◆ **ABOUT THIS TASK**
Using the data below, return every line that holds the word "stylesheet".

[Collected data entries]

== Segment start ==

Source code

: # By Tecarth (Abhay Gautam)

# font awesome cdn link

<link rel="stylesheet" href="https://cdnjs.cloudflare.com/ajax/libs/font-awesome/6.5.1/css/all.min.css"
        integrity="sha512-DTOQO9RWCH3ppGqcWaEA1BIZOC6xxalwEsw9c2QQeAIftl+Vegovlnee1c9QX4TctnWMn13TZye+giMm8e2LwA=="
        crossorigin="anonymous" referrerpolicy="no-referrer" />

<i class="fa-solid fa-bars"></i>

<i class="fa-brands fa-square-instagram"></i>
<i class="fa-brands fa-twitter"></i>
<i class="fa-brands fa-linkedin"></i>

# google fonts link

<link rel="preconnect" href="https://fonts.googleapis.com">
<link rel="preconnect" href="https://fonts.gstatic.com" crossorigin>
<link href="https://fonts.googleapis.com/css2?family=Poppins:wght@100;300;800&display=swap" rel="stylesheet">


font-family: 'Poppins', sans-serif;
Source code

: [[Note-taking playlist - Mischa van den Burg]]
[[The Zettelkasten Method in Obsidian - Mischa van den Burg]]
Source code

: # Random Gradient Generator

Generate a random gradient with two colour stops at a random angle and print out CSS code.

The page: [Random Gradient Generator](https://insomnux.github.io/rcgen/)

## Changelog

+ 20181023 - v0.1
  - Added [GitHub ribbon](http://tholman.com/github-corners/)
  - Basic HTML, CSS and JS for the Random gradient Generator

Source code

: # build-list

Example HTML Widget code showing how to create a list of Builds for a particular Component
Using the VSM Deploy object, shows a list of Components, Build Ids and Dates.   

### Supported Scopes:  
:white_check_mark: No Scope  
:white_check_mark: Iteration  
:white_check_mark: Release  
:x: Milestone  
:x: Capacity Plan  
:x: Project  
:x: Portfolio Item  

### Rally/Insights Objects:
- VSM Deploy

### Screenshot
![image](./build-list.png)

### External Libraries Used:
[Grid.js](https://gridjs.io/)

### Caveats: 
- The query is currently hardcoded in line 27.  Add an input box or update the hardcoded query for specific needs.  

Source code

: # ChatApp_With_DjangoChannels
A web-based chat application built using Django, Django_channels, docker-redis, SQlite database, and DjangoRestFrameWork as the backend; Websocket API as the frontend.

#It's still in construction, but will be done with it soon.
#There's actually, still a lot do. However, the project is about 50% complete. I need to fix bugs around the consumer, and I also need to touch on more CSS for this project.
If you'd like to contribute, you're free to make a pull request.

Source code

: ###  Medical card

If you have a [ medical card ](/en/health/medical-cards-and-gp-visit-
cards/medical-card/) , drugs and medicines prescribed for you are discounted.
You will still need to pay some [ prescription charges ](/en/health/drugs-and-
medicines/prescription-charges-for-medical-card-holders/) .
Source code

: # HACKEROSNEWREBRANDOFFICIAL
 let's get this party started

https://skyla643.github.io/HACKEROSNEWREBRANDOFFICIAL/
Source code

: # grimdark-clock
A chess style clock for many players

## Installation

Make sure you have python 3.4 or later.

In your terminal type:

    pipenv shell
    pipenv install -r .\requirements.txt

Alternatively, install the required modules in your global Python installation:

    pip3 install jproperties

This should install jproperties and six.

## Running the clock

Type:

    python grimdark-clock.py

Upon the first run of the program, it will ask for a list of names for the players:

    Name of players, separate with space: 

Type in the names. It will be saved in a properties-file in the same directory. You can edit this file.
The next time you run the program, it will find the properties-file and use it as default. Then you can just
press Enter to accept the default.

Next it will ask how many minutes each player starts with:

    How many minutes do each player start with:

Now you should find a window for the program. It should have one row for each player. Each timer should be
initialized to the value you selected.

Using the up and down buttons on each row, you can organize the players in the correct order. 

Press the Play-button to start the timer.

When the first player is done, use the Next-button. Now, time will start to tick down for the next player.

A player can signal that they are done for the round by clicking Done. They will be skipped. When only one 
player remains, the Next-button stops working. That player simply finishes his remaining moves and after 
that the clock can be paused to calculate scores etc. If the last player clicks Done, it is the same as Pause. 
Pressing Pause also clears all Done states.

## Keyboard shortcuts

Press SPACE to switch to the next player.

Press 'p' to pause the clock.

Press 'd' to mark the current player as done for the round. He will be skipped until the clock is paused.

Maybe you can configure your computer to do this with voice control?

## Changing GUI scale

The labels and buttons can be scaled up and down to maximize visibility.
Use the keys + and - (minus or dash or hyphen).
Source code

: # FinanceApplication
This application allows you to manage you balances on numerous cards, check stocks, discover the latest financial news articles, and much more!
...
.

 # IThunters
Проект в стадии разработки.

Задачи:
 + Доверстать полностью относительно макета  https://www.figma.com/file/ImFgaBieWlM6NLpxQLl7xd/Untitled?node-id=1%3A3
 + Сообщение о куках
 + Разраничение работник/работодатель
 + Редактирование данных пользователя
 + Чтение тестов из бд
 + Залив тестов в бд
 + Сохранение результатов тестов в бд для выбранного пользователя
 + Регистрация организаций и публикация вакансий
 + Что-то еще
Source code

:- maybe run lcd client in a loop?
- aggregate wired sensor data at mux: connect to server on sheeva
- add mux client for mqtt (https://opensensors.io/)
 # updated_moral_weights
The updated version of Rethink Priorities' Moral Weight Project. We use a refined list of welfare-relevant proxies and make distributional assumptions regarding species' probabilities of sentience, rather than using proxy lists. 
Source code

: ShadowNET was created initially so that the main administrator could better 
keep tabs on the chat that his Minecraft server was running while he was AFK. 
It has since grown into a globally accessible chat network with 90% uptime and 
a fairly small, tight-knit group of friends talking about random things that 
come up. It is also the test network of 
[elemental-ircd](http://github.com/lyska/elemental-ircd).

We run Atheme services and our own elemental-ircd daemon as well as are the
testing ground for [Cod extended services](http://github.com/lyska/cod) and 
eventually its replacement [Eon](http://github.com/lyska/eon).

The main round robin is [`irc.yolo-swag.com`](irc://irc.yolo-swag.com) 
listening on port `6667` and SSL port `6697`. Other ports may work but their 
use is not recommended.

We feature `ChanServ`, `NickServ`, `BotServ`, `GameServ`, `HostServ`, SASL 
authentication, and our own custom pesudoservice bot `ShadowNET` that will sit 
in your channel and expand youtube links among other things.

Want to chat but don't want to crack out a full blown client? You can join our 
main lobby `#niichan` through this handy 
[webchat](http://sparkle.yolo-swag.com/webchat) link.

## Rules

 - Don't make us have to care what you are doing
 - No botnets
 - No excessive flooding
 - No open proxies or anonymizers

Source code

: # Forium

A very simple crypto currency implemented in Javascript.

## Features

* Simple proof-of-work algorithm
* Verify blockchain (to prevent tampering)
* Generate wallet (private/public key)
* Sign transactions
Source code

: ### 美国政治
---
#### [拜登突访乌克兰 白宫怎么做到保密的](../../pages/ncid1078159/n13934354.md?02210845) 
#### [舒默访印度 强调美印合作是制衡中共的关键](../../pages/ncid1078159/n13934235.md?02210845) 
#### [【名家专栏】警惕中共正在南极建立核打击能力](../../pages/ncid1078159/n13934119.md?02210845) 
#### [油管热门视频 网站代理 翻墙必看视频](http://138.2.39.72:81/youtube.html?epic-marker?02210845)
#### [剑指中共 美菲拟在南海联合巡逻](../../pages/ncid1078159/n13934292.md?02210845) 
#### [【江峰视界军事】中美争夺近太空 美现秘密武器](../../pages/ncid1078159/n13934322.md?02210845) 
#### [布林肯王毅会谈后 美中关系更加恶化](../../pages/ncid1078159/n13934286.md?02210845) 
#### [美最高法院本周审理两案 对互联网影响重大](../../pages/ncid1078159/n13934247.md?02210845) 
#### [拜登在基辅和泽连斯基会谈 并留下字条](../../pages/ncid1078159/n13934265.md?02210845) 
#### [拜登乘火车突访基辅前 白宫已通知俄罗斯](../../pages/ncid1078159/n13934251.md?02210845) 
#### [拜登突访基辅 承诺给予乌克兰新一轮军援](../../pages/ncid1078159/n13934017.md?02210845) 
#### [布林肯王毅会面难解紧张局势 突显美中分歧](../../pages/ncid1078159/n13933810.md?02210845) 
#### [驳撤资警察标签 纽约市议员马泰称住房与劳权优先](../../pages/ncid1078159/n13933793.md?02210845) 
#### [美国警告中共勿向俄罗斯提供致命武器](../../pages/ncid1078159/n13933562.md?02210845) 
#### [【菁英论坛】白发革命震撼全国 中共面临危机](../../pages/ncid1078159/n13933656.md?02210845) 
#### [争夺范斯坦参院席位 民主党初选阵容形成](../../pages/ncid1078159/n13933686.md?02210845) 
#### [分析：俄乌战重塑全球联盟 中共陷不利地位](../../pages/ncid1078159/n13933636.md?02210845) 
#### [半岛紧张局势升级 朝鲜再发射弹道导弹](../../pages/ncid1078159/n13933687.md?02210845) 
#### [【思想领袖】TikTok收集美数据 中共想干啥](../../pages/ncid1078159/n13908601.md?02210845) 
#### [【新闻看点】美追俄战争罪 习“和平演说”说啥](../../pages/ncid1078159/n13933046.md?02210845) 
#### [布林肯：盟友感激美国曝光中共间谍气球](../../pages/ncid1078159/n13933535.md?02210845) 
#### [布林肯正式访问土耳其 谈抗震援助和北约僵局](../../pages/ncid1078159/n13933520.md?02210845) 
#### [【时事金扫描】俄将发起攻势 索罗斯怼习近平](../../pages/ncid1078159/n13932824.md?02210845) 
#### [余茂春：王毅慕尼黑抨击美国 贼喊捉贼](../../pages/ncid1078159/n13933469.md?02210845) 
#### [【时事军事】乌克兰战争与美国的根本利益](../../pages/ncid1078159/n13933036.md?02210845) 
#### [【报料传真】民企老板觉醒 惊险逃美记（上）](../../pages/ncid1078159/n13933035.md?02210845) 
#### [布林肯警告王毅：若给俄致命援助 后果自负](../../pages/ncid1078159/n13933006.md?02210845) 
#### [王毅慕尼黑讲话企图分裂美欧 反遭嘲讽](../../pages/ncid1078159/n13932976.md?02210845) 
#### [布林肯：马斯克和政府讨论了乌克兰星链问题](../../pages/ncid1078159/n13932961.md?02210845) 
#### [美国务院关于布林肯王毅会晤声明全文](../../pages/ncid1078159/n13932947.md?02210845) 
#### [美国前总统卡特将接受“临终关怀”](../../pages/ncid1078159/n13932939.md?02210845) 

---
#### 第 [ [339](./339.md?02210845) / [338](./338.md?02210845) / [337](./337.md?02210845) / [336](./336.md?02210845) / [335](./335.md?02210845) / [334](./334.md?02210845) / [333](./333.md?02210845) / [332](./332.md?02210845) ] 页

== Segment end ==

◆ **SOLUTION TO THE EXERCISE**
<link rel="stylesheet" href="https://cdnjs.cloudflare.com/ajax/libs/font-awesome/6.5.1/css/all.min.css"
<link href="https://fonts.googleapis.com/css2?family=Poppins:wght@100;300;800&display=swap" rel="stylesheet">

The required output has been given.